[Activity] Could you filter the records below and return each line that holds "Period"?

=== Section Start ===

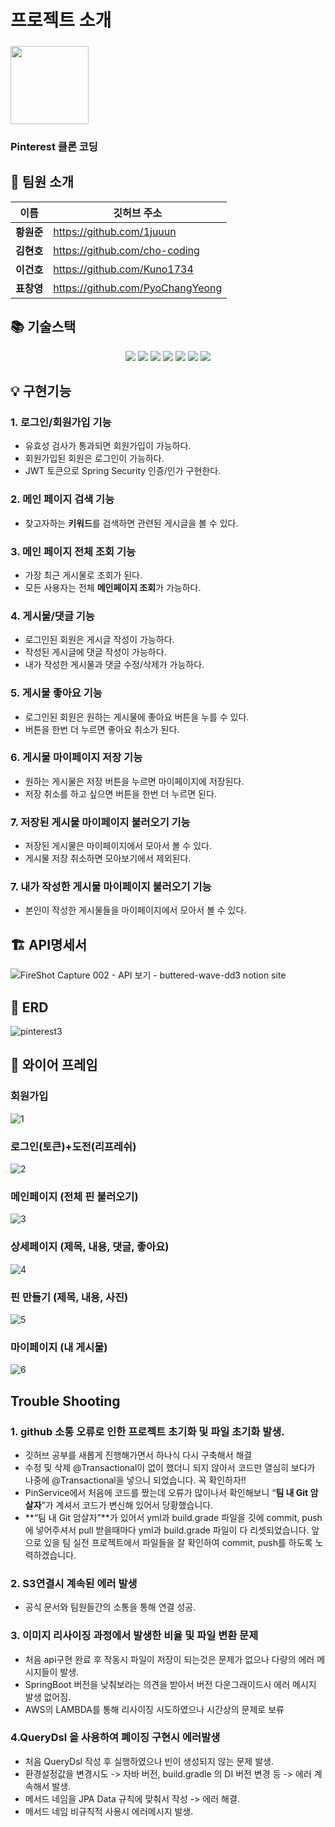 # 프로젝트 소개
### <img src="https://cdn-icons-png.flaticon.com/512/145/145808.png" height="125px" /> 
### Pinterest 클론 코딩


## 👶 팀원 소개
| 이름 | 깃허브 주소 |
| --- | --- |
| **황원준** | https://github.com/1juuun |
| **김현호** | https://github.com/cho-coding |
| **이건호** | https://github.com/Kuno1734 |
| **표창영** | https://github.com/PyoChangYeong |


## 📚 기술스택
<div align="center">
	<img src="https://img.shields.io/badge/Java-007396?style=flat&logo=Java&logoColor=white" />
  <img src="https://img.shields.io/badge/Spring Boot-6DB33F?style=flat&logo=Spring Boot&logoColor=white" />
  <img src="https://img.shields.io/badge/Spring Security-6DB33F?style=flat&logo=Spring Security&logoColor=white" />
  <img src="https://img.shields.io/badge/Amazon S3-569A31?style=flat&logo=Amazon S3&logoColor=white" />
  <img src="https://img.shields.io/badge/Amazon RDS-527FFF?style=flat&logo=Amazon RDS&logoColor=white" />
  <img src="https://img.shields.io/badge/MySQL-4479A1?style=flat&logo=MySQL&logoColor=white" />
  <img src="https://img.shields.io/badge/Amazon EC2-FF9900?style=flat&logo=Amazon EC2&logoColor=white" />
</div>


## 💡 구현기능
### 1. 로그인/회원가입 기능
* 유효성 검사가 통과되면 회원가입이 가능하다.
* 회원가입된 회원은 로그인이 가능하다.
* JWT 토큰으로 Spring Security 인증/인가 구현한다.

### 2. 메인 페이지 검색 기능
* 찾고자하는 **키워드**를 검색하면 관련된 게시글을 볼 수 있다.

### 3. 메인 페이지 전체 조회 기능
* 가장 최근 게시물로 조회가 된다.
* 모든 사용자는 전체 **메인페이지 조회**가 가능하다.

### 4. 게시물/댓글 기능
* 로그인된 회원은 게시글 작성이 가능하다.
* 작성된 게시글에 댓글 작성이 가능하다.
* 내가 작성한 게시물과 댓글 수정/삭제가 가능하다.

### 5. 게시물 좋아요 기능
* 로그인된 회원은 원하는 게시물에 좋아요 버튼을 누를 수 있다.
* 버튼을 한번 더 누르면 좋아요 취소가 된다.

### 6. 게시물 마이페이지 저장 기능
* 원하는 게시물은 저장 버튼을 누르면 마이페이지에 저장된다.
* 저장 취소를 하고 싶으면 버튼을 한번 더 누르면 된다.

### 7. 저장된 게시물 마이페이지 불러오기 기능
* 저장된 게시물은 마이페이지에서 모아서 볼 수 있다.
* 게시물 저장 취소하면 모아보기에서 제외된다.

### 7. 내가 작성한 게시물 마이페이지 불러오기 기능
* 본인이 작성한 게시물들을 마이페이지에서 모아서 볼 수 있다.


## 🏗️ API명세서

![FireShot Capture 002 - API 보기 - buttered-wave-dd3 notion site](https://user-images.githubusercontent.com/107843779/223948275-b19bb8ff-2186-4a45-9260-203d275a5d9c.png)


## 🧱 ERD

![pinterest3](https://user-images.githubusercontent.com/107843779/223933731-60dc2fd6-bc18-4ae6-9260-73ef9c71afc7.png)


## 🔗 와이어 프레임

### 회원가입

![1](https://user-images.githubusercontent.com/107843779/223942415-4763f63f-7bf7-4777-914c-f32b51cc9fed.png)

### 로그인(토큰)+도전(리프레쉬)

![2](https://user-images.githubusercontent.com/107843779/223942447-e6cf47c8-6be6-46a9-8d0a-2ea47803cd3c.png)

### 메인페이지 (전체 핀 불러오기)

![3](https://user-images.githubusercontent.com/107843779/223942709-ddadd364-9d49-4bc7-97fc-76259bfed915.png)

### 상세페이지 (제목, 내용, 댓글, 좋아요)

![4](https://user-images.githubusercontent.com/107843779/223942777-7b9afc2e-5ae2-488c-9ced-c55e985acbf2.png)

### 핀 만들기 (제목, 내용, 사진)

![5](https://user-images.githubusercontent.com/107843779/223942976-9ed57f72-f1d5-42a6-afb9-8c7336468995.png)

### 마이페이지 (내 게시물)

![6](https://user-images.githubusercontent.com/107843779/223943044-e284b0db-0241-4635-b6f1-56608feb16bb.png)

## Trouble Shooting
### 1. github 소통 오류로 인한 프로젝트 초기화 및 파일 초기화 발생. 
  - 깃허브 공부를 새롭게 진행해가면서 하나식 다시 구축해서 해결
  - 수정 및 삭제 @Transactional이 없이 했더니 되지 않아서 코드만 열심히 보다가 나중에 @Transactional을 넣으니 되었습니다. 꼭 확인하자!!
  - PinService에서 처음에 코드를 짰는데 오류가 많이나서 확인해보니 “**팀 내  Git 암살자**”가 계셔서 코드가 변신해 있어서 당황했습니다.
  - **“팀 내 Git 암살자”**가 있어서 yml과 build.grade 파일을 깃에 commit, push에 넣어주셔서 pull 받을때마다 yml과 build.grade 파일이 다 리셋되었습니다. 앞으로 있을 팀 실전 프로젝트에서 파일들을 잘 확인하여 commit, push를 하도록 노력하겠습니다.

### 2. S3연결시 계속된 에러 발생
  - 공식 문서와 팀원들간의 소통을 통해 연결 성공.

### 3. 이미지 리사이징 과정에서 발생한 비율 및 파일 변환 문제
 - 처음 api구현 완료 후 작동시 파일이 저장이 되는것은 문제가 없으나 다량의 에러 메시지들이 발생.
 - SpringBoot 버전을 낮춰보라는 의견을 받아서 버전 다운그래이드시 에러 메시지 발생 없어짐.
 - AWS의 LAMBDA를 통해 리사이징 시도하였으나 시간상의 문제로 보류

### 4.QueryDsl 을 사용하여 폐이징 구현시 에러발생
 - 처음 QueryDsl 작성 후 실행하였으나 빈이 생성되지 않는 문제 발생.
 - 환경설정값을 변경시도  -> 자바 버전, build.gradle 의 DI 버전 변경 등  -> 에러 계속해서 발생.
 - 메서드 네임을 JPA Data 규칙에 맞춰서 작성 -> 에러 해결.
 - 메서드 네임 비규칙적 사용시 에러메시지 발생. 

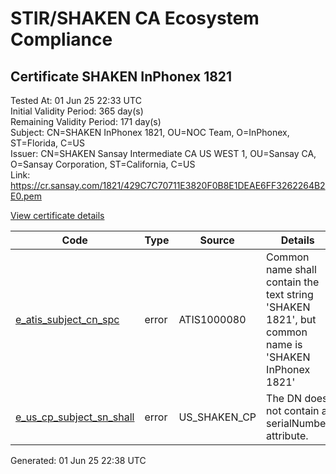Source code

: # STIR/SHAKEN CA Ecosystem Compliance

## Certificate SHAKEN InPhonex 1821

Tested At: 01 Jun 25 22:33 UTC\
Initial Validity Period: 365 day(s)\
Remaining Validity Period: 171 day(s)\
Subject: CN=SHAKEN InPhonex 1821, OU=NOC Team, O=InPhonex, ST=Florida, C=US\
Issuer: CN=SHAKEN Sansay Intermediate CA US WEST 1, OU=Sansay CA, O=Sansay Corporation, ST=California, C=US\
Link: https://cr.sansay.com/1821/429C7C70711E3820F0B8E1DEAE6FF3262264B2E0.pem

[View certificate details](https://x509.io/?cert=MIICyTCCAm6gAwIBAgIUQpx8cHEeOCDwuOHerm%2FzJiJksuAwCgYIKoZIzj0EAwIwgYUxCzAJBgNVBAYTAlVTMRMwEQYDVQQIDApDYWxpZm9ybmlhMRswGQYDVQQKDBJTYW5zYXkgQ29ycG9yYXRpb24xEjAQBgNVBAsMCVNhbnNheSBDQTEwMC4GA1UEAwwnU0hBS0VOIFNhbnNheSBJbnRlcm1lZGlhdGUgQ0EgVVMgV0VTVCAxMB4XDTI0MTExOTE5MjE0NloXDTI1MTExOTE5MjE0NlowZDELMAkGA1UEBhMCVVMxEDAOBgNVBAgMB0Zsb3JpZGExETAPBgNVBAoMCEluUGhvbmV4MREwDwYDVQQLDAhOT0MgVGVhbTEdMBsGA1UEAwwUU0hBS0VOIEluUGhvbmV4IDE4MjEwWTATBgcqhkjOPQIBBggqhkjOPQMBBwNCAAQy4FGoWngM6f0PzGtJtO4jMAWH9FA1mXNYOsre99xmVTb%2BnAn%2BQO2gYbqz5G4zJPk5Nk73CeWyCMHAaKkSj5Gdo4HbMIHYMBYGCCsGAQUFBwEaBAowCKAGFgQxODIxMBcGA1UdIAQQMA4wDAYKYIZIAYb%2FCQEBAzAdBgNVHQ4EFgQUJ5NsBUXCUPYHrvfJNlWFL3enjwYwHwYDVR0jBBgwFoAUrNOT9UNDzAq%2BRVgXE32SfNzDAUYwRwYDVR0fBEAwPjA8oDqgOIY2aHR0cHM6Ly9hdXRoZW50aWNhdGUtYXBpLmljb25lY3Rpdi5jb20vZG93bmxvYWQvdjEvY3JsMAwGA1UdEwEB%2FwQCMAAwDgYDVR0PAQH%2FBAQDAgeAMAoGCCqGSM49BAMCA0kAMEYCIQC991ZAUq2DT8MrwhtQhvjAiLZcsmxsIKUVSAb7H4rV%2FAIhAIAlaivZEvhBa9cF%2B89XRXZ%2Bw8t6UsbcdbRIQFasx2lE)

| Code | Type | Source | Details |
|------|------|--------|---------|
| [e_atis_subject_cn_spc](../../ISSUES/e_atis_subject_cn_spc/README.md) | error | ATIS1000080 | Common name shall contain the text string 'SHAKEN 1821', but common name is 'SHAKEN InPhonex 1821' |
| [e_us_cp_subject_sn_shall](../../ISSUES/e_us_cp_subject_sn_shall/README.md) | error | US_SHAKEN_CP | The DN does not contain a serialNumber attribute. |


Generated: 01 Jun 25 22:38 UTC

=== Section End ===

[Solution for this problem]
Initial Validity Period: 365 day(s)\
Remaining Validity Period: 171 day(s)\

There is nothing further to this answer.